WHAT TO WORK ON = Starting from the first line below, count every line holding the word "model", then state the total alone.

DATASET RECORDS =
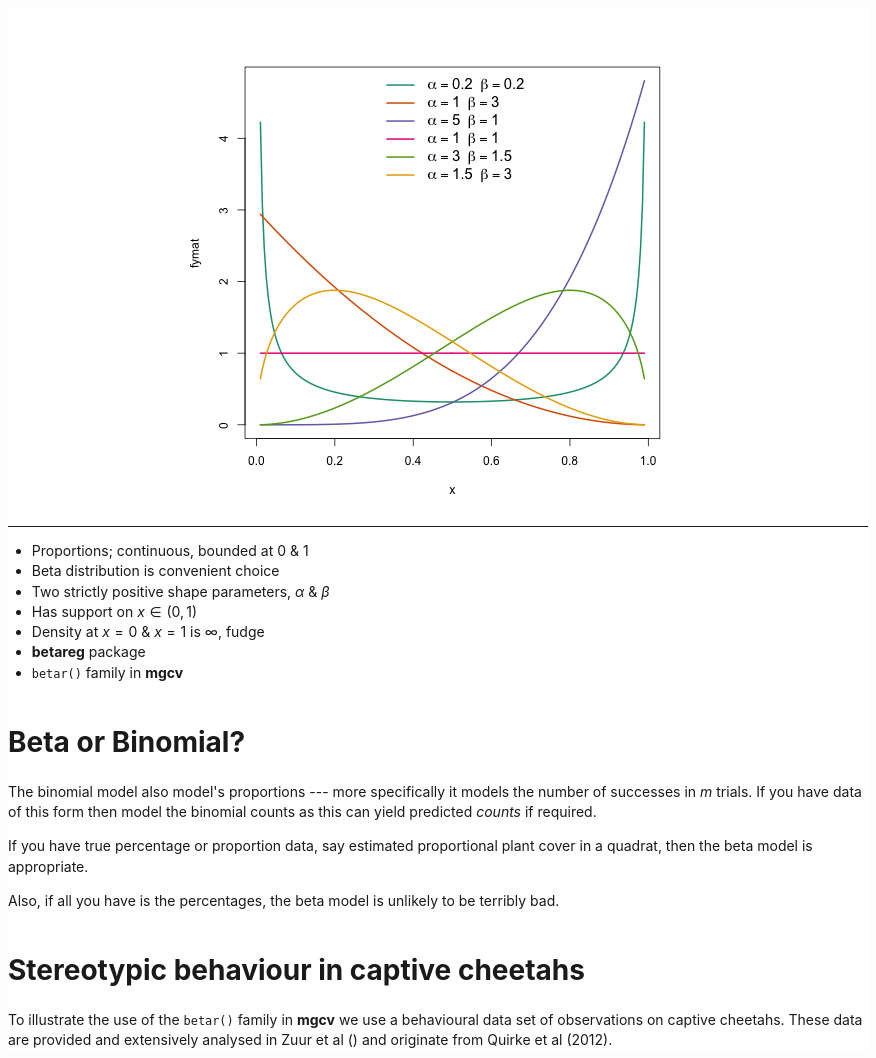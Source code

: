 <img src="04-Beyond_the_exponential_family-figure/beta-dist-1.png" title="plot of chunk beta-dist" alt="plot of chunk beta-dist" style="display: block; margin: auto;" />

***

- Proportions; continuous, bounded at 0 & 1
- Beta distribution is convenient choice
- Two strictly positive shape parameters, $\alpha$ & $\beta$
- Has support on $x \in (0,1)$
- Density at $x = 0$ & $x = 1$ is $\infty$, fudge
- **betareg** package
- `betar()` family in **mgcv**

Beta or Binomial?
=================

The binomial model also model's proportions --- more specifically it models the number of successes in $m$ trials. If you have data of this form then model the binomial counts as this can yield predicted *counts* if required.

If you have true percentage or proportion data, say estimated proportional plant cover in a quadrat, then the beta model is appropriate.

Also, if all you have is the percentages, the beta model is unlikely to be terribly bad.

Stereotypic behaviour in captive cheetahs
=========================================

To illustrate the use of the `betar()` family in **mgcv** we use a behavioural data set of observations on captive cheetahs. These data are provided and extensively analysed in Zuur et al () and originate from Quirke et al (2012).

TASK RESPONSE = 3